» **TASK REQUIREMENTS**: Send back the entries exactly as they were given.

*** Begin section ***

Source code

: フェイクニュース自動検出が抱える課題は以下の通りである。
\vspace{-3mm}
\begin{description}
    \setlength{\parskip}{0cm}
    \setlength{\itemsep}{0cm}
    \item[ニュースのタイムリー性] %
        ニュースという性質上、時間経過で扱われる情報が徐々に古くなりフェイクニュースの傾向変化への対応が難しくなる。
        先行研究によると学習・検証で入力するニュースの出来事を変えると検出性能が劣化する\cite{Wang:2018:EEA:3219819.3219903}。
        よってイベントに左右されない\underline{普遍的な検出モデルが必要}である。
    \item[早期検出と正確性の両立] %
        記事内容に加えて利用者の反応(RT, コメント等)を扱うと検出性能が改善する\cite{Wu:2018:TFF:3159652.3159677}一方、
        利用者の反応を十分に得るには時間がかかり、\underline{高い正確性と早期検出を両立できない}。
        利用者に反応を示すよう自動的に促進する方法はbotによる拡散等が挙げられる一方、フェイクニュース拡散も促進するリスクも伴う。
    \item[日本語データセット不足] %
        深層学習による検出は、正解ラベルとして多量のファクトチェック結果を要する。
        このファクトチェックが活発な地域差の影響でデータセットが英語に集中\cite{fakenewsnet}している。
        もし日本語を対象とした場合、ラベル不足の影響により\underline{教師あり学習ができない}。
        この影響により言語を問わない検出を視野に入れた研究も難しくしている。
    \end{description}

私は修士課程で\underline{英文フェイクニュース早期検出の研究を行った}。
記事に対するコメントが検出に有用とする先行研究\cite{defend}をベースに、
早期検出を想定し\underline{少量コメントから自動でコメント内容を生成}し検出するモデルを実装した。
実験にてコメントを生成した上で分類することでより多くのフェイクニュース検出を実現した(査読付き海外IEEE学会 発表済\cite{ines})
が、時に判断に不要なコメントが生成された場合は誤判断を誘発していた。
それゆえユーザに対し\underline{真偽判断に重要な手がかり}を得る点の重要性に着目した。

*** End section ***

» **EXPECTED ANSWER**:
Source code

: フェイクニュース自動検出が抱える課題は以下の通りである。
\vspace{-3mm}
\begin{description}
    \setlength{\parskip}{0cm}
    \setlength{\itemsep}{0cm}
    \item[ニュースのタイムリー性] %
        ニュースという性質上、時間経過で扱われる情報が徐々に古くなりフェイクニュースの傾向変化への対応が難しくなる。
        先行研究によると学習・検証で入力するニュースの出来事を変えると検出性能が劣化する\cite{Wang:2018:EEA:3219819.3219903}。
        よってイベントに左右されない\underline{普遍的な検出モデルが必要}である。
    \item[早期検出と正確性の両立] %
        記事内容に加えて利用者の反応(RT, コメント等)を扱うと検出性能が改善する\cite{Wu:2018:TFF:3159652.3159677}一方、
        利用者の反応を十分に得るには時間がかかり、\underline{高い正確性と早期検出を両立できない}。
        利用者に反応を示すよう自動的に促進する方法はbotによる拡散等が挙げられる一方、フェイクニュース拡散も促進するリスクも伴う。
    \item[日本語データセット不足] %
        深層学習による検出は、正解ラベルとして多量のファクトチェック結果を要する。
        このファクトチェックが活発な地域差の影響でデータセットが英語に集中\cite{fakenewsnet}している。
        もし日本語を対象とした場合、ラベル不足の影響により\underline{教師あり学習ができない}。
        この影響により言語を問わない検出を視野に入れた研究も難しくしている。
    \end{description}

私は修士課程で\underline{英文フェイクニュース早期検出の研究を行った}。
記事に対するコメントが検出に有用とする先行研究\cite{defend}をベースに、
早期検出を想定し\underline{少量コメントから自動でコメント内容を生成}し検出するモデルを実装した。
実験にてコメントを生成した上で分類することでより多くのフェイクニュース検出を実現した(査読付き海外IEEE学会 発表済\cite{ines})
が、時に判断に不要なコメントが生成された場合は誤判断を誘発していた。
それゆえユーザに対し\underline{真偽判断に重要な手がかり}を得る点の重要性に着目した。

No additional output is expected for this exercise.